Não obstante a erudição neoclássica dos séculos XVI, XVII e XVIII tenha enxergado e querido estabelecer a Idade Média como tenebrosa e suas manifestações artísticas desprovidas dos eternos modelos de beleza clássica – uma espécie de pausa da razão humana, que necessitava de um pouco de escuridão para renascer mais fortalecida sob as luzes mais brilhantes do racionalismo –, o romantismo do século XIX se faz dela protetor exagerado e tenta reparar as injustiças neoclássicas concernentes às instituições culturais da Idade Média. De fato, o levante que os oitocentos operam a favor das instituições culturais da Idade Média possui a mesma carga de energia daquele operado pelo Iluminismo, porém com o sinal contrário: da completa negação e tentativa de degradação passa-se ao encantamento deslumbrado. Como o passado é a interpretação que dele se faz, a história – sua interpretação – se faz sempre presente àquele que a interpreta, e assim surge sempre um novo passado perante os olhos de um novo presente. Sob esta luz, eu posso falar de duas Idades Médias opostas, mas com forças semelhantes – duas construções ou interpretações opostas –, as Trevas dos iluministas e o Paraíso exuberante dos românticos, estas duas imagens criadas a partir de sentimentos fortes em relação à construção de um futuro, uma desejando o império de uma razão universal e outra valorizando as diferenças identitárias e as razões alternativas individuais. A experiência destes exageros nos ensina a ser prudentes quando temos diante de nós uma parcela considerável de literatura medieval – a poesia provençal – que, antes de ser mundana ou maravilhosa, é a rica expressão de homens inseridos em um contexto sócio-cultural.

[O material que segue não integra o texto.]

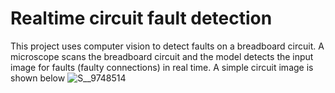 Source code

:# Realtime circuit fault detection
This project uses computer vision to detect faults on a breadboard circuit.
A microscope scans the breadboard circuit and the model detects 
the input image for faults (faulty connections) in real time. A simple circuit image is shown below 
![S__9748514](https://github.com/chris199713/Power_electronics_fault_detection/assets/53930769/8dc4b2b4-515b-40f8-98b3-91c3c94aad88)
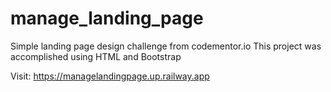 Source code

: # manage_landing_page
Simple landing page design challenge from codementor.io
This project was accomplished using HTML and Bootstrap

Visit: https://managelandingpage.up.railway.app
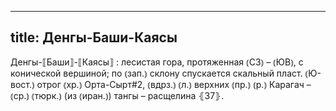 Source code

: 
---
title: Денгы-Баши-Каясы
---
Денгы-⟦Баши⟧-⟦Каясы⟧
: лесистая гора, протяженная ⦅СЗ⦆ – ⦅ЮВ⦆, с конической вершиной; по ⦅зап.⦆ склону спускается скальный пласт. ⦅Ю-вост.⦆ отрог ⦅хр.⦆ Орта-Сырт#2, ⦅вдрз.⦆ ⦅л.⦆ верхних ⦅пр.⦆ ⦅р.⦆ Карагач – ⦅ср.⦆ ⦅тюрк.⦆ (из ⦅иран.⦆) тангы – расщелина ⦃З7⦄.
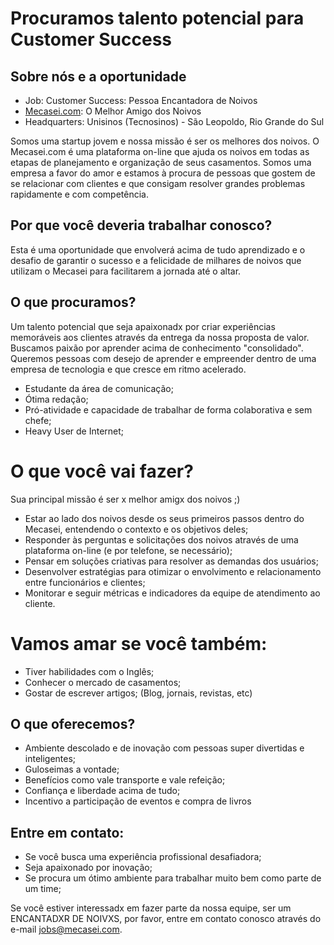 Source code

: # Procuramos talento potencial para Customer Success 

## Sobre nós e a oportunidade

- Job: Customer Success: Pessoa Encantadora de Noivos
- [Mecasei.com](https://mecasei.com): O Melhor Amigo dos Noivos
- Headquarters: Unisinos (Tecnosinos) - São Leopoldo, Rio Grande do Sul

Somos uma startup jovem e nossa missão é ser os melhores dos noivos. O Mecasei.com é uma plataforma on-line que ajuda os noivos em todas as etapas de planejamento e organização de seus casamentos. Somos uma empresa a favor do amor e estamos à procura de pessoas que gostem de se relacionar com clientes e que consigam resolver grandes problemas rapidamente e com competência.

## Por que você deveria trabalhar conosco?

Esta é uma oportunidade que envolverá acima de tudo aprendizado e o desafio de garantir o sucesso e a felicidade de milhares de noivos que utilizam o Mecasei para facilitarem a jornada até o altar.

## O que procuramos?
Um talento potencial que seja apaixonadx por criar experiências memoráveis aos clientes através da entrega da nossa proposta de valor. Buscamos paixão por aprender acima de conhecimento "consolidado". Queremos pessoas com desejo de aprender e empreender dentro de uma empresa de tecnologia e que cresce em ritmo acelerado.
- Estudante da área de comunicação;
- Ótima redação;
- Pró-atividade e capacidade de trabalhar de forma colaborativa e sem chefe;
- Heavy User de Internet;

# O que você vai fazer?
Sua principal missão é ser x melhor amigx dos noivos ;)
- Estar ao lado dos noivos desde os seus primeiros passos dentro do Mecasei, entendendo o contexto e os objetivos deles;
- Responder às perguntas e solicitações dos noivos através de uma plataforma on-line (e por telefone, se necessário);
- Pensar em soluções criativas para resolver as demandas dos usuários;
- Desenvolver estratégias para otimizar o envolvimento e relacionamento entre funcionários e clientes;
- Monitorar e seguir métricas e indicadores da equipe de atendimento ao cliente.

# Vamos amar se você também:
- Tiver habilidades com o Inglês;
- Conhecer o mercado de casamentos;
- Gostar de escrever artigos; (Blog, jornais, revistas,  etc)

## O que oferecemos?
- Ambiente descolado e de inovação com pessoas super divertidas e inteligentes;
- Guloseimas a vontade;
- Benefícios como vale transporte e vale refeição;
- Confiança e liberdade acima de tudo;
- Incentivo a participação de eventos e compra de livros

## Entre em contato:
- Se você busca uma experiência profissional desafiadora;
- Seja apaixonado por inovação;
- Se procura um ótimo ambiente para trabalhar muito bem como parte de um time;

Se você estiver interessadx em fazer parte da nossa equipe, ser um ENCANTADXR DE NOIVXS, por favor, entre em contato conosco através do e-mail jobs@mecasei.com. 
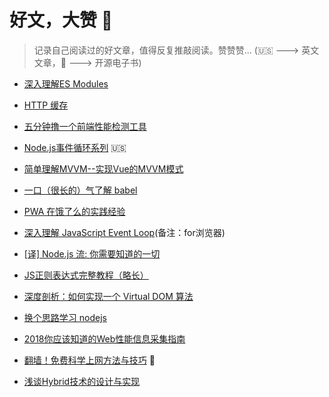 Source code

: # 好文，大赞 :100:

> 记录自己阅读过的好文章，值得反复推敲阅读。赞赞赞... (:us: ---> 英文文章，:book: ---> 开源电子书)

- [深入理解ES Modules](https://www.zcfy.cc/article/es-modules-a-cartoon-deep-dive-mozilla-hacks-the-web-developer-blog)

- [HTTP 缓存](https://blog.ymfe.org/HTTP-Cache/)
- [五分钟撸一个前端性能检测工具](https://juejin.im/post/5b7a50c0e51d4538af60d995)
- [Node.js事件循环系列](https://jsblog.insiderattack.net/event-loop-and-the-big-picture-nodejs-event-loop-part-1-1cb67a182810) :us:
- [简单理解MVVM--实现Vue的MVVM模式](https://zhuanlan.zhihu.com/p/38296857)
- [一口（很长的）气了解 babel](https://zhuanlan.zhihu.com/p/43249121)
- [PWA 在饿了么的实践经验](https://zhuanlan.zhihu.com/p/25800461)
- [深入理解 JavaScript Event Loop](https://zhuanlan.zhihu.com/p/34229323)(备注：for浏览器)

- [[译] Node.js 流: 你需要知道的一切](https://juejin.im/post/5940a9c3128fe1006a0ab176)
- [JS正则表达式完整教程（略长）](https://juejin.im/post/5965943ff265da6c30653879)
- [深度剖析：如何实现一个 Virtual DOM 算法](https://github.com/livoras/blog/issues/13)
- [换个思路学习 nodejs](https://github.com/wangfupeng1988/node-tutorial)
- [2018你应该知道的Web性能信息采集指南](https://mp.weixin.qq.com/s/UYcMeqZGblupVpGue-IThg)
- [翻墙！免费科学上网方法与技巧](https://loremwalker.github.io/fq-book/\#/) :book:
- [浅谈Hybrid技术的设计与实现](http://www.cnblogs.com/yexiaochai/p/4921635.html)  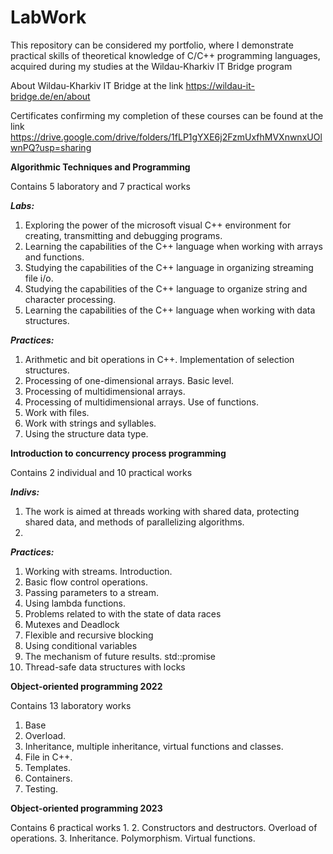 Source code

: # LabWork
This repository can be considered my portfolio, 
where I demonstrate practical skills of theoretical knowledge of C/C++ programming languages, 
acquired during my studies at the Wildau-Kharkiv IT Bridge program

About Wildau-Kharkiv IT Bridge at the link https://wildau-it-bridge.de/en/about

Certificates confirming my completion of these courses can be found at the link
https://drive.google.com/drive/folders/1fLP1gYXE6j2FzmUxfhMVXnwnxUOlwnPQ?usp=sharing

**Algorithmic Techniques and Programming**

Contains 5 laboratory and 7 practical works

***Labs:***
1. Exploring the power of the microsoft visual C++ environment for creating, transmitting and debugging programs.
2. Learning the capabilities of the C++ language when working with arrays and functions.
3. Studying the capabilities of the C++ language in organizing streaming file i/o.
4. Studying the capabilities of the C++ language to organize string and character processing.
5. Learning the capabilities of the C++ language when working with data structures.

***Practices:***
1. Arithmetic and bit operations in C++. Implementation of selection structures.
2. Processing of one-dimensional arrays. Basic level.
3. Processing of multidimensional arrays.
4. Processing of multidimensional arrays. Use of functions.
5. Work with files.
6. Work with strings and syllables.
7. Using the structure data type.

**Introduction to concurrency process programming**

Сontains 2 individual and 10 practical works

***Indivs:***
1. The work is aimed at threads working with shared data, protecting shared data, and methods of parallelizing algorithms.
2. 

***Practices:***
1. Working with streams. Introduction.
2. Basic flow control operations.
3. Passing parameters to a stream.
4. Using lambda functions.
5. Problems related to with the state of data races
6. Mutexes and Deadlock
7. Flexible and recursive blocking
8. Using conditional variables
9. The mechanism of future results. std::promise
10. Thread-safe data structures with locks

**Object-oriented programming 2022**

Contains 13 laboratory works
1. Base
2. Overload.
3. Inheritance, multiple inheritance, virtual functions and classes.
7. File in C++.
8. Templates.
9. Containers.
10. Testing.

**Object-oriented programming 2023**

Contains 6 practical works
1. 
2. Constructors and destructors. Overload of operations.
3. Inheritance. Polymorphism. Virtual functions.
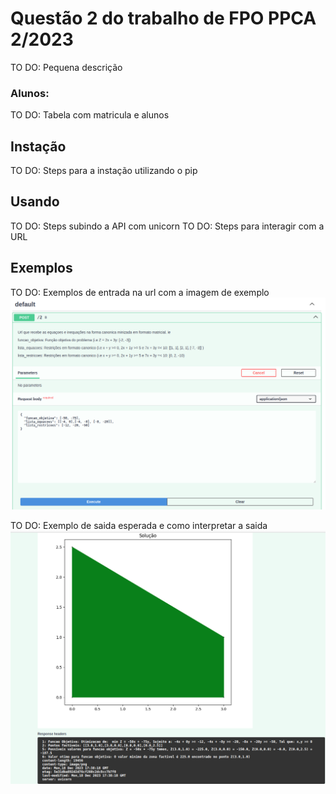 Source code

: # Questão 2 do trabalho de FPO PPCA 2/2023
TO DO: Pequena descrição

### Alunos:
TO DO: Tabela com matricula e alunos

## Instação

TO DO: Steps para a instação utilizando o pip

## Usando 

TO DO: Steps subindo a API com unicorn
TO DO: Steps para interagir com a URL

## Exemplos 

TO DO:
Exemplos de entrada na url com a imagem de exemplo
![Exemplo de input de entrada para a questão 24](expected_input.png "Exemplo de input de entrada para a questão 24")

TO DO: 
Exemplo de saida esperada e como interpretar a saida
![Exemplo de output de entrada para a questão 24](expected_output.png "Exemplo de output de entrada para a questão 24")

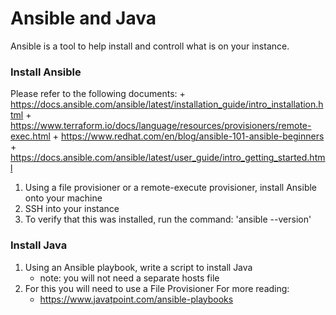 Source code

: # Ansible and Java

Ansible is a tool to help install and controll what is on your instance.

### Install Ansible
Please refer to the following documents:
    + https://docs.ansible.com/ansible/latest/installation_guide/intro_installation.html
    + https://www.terraform.io/docs/language/resources/provisioners/remote-exec.html
    + https://www.redhat.com/en/blog/ansible-101-ansible-beginners
    + https://docs.ansible.com/ansible/latest/user_guide/intro_getting_started.html
1. Using a file provisioner or a remote-execute provisioner, install Ansible onto your machine
2. SSH into your instance
2. To verify that this was installed, run the command: 'ansible --version'

### Install Java
1. Using an Ansible playbook, write a script to install Java
   + note: you will not need a separate hosts file
2. For this you will need to use a File Provisioner 
For more reading: 
   + https://www.javatpoint.com/ansible-playbooks

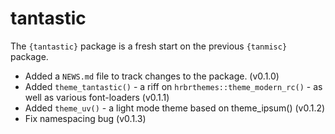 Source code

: # tantastic

The `{tantastic}` package is a fresh start on the previous `{tanmisc}` package.

- Added a `NEWS.md` file to track changes to the package. (v0.1.0)
- Added `theme_tantastic()` - a riff on `hrbrthemes::theme_modern_rc()` - as well as various font-loaders (v0.1.1)
- Added `theme_uv()` - a light mode theme based on theme_ipsum() (v0.1.2)
- Fix namespacing bug (v0.1.3)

Victor Hugo, um homem essencialmente oitocentista, propõe, no prefácio da peça Cromwell, sua divisão ideal dos tempos em três, como uma primeira tentativa de expiar os preconceitos neoclássicos em relação ao passado. O primeiro corresponde ao despertar da humanidade e a interpretação do mundo através dos fenômenos naturais. O mundo é um espaço aberto de descobertas a todos os homens e eles louvam a força criadora deste mundo – a natureza e suas manifestações – através de hinos e odes. Em suma, é um tempo cuja consciência é predominantemente lírica e está constantemente em estado de encantamento com as descobertas da infância da humanidade. A segunda era de desenvolvimento humano corresponde ao meio-dia solar, em que os homens organizam-se em comunidades e passam a defender valores cívicos pertencentes ao grupo como um tesouro de sua identidade. Surge então a epopeia, um meio de expressão dos valores das conquistas bélicas, dos herois, das deidades e cerimônias religiosas cujo ponto de partida é a tomada de uma consciência universalizadora da própria identidade como forma de valorização desta identidade. O mundo inteiro da maturidade humana está aqui e agora. A última fase nasce com a evangelização, uma espiritualização da religião, que interpõe um abismo entre a alma e o corpo, entre o homem e Deus – fato do qual sobressaem múltiplas consequências encontráveis na poesia provençal.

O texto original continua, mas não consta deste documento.